ACTION ITEM => All that should appear is the run of lines from the one containing "第三十七条 调解达成协议，必" through the end of the records, each repeated exactly.

#####

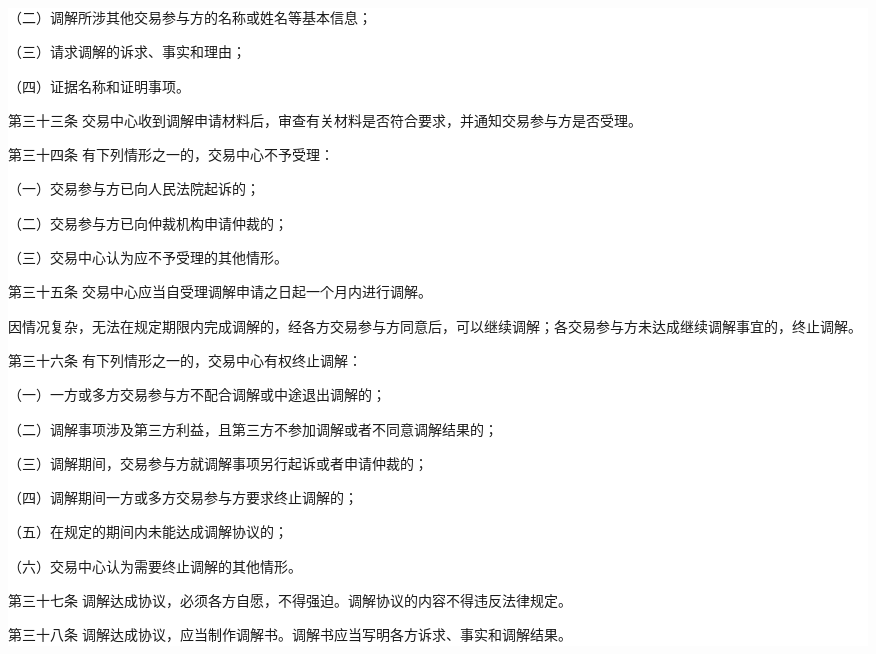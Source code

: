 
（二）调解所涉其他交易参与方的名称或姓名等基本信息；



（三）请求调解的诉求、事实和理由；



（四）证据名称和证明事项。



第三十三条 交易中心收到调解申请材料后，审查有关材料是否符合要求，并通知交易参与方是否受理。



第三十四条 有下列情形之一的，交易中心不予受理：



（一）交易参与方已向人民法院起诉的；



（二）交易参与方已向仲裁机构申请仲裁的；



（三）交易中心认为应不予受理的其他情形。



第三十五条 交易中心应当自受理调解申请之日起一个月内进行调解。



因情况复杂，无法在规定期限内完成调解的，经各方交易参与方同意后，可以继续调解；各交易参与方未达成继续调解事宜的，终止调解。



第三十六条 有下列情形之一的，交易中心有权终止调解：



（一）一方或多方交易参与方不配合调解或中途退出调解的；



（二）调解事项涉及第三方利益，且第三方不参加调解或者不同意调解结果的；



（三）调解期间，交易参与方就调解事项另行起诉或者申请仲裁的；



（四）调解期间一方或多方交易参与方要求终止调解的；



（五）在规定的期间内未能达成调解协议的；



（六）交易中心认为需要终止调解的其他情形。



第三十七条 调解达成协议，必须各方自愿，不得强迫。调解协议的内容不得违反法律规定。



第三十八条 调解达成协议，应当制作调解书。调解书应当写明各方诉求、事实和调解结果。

#####

ANSWER BOX =>
第三十七条 调解达成协议，必须各方自愿，不得强迫。调解协议的内容不得违反法律规定。



第三十八条 调解达成协议，应当制作调解书。调解书应当写明各方诉求、事实和调解结果。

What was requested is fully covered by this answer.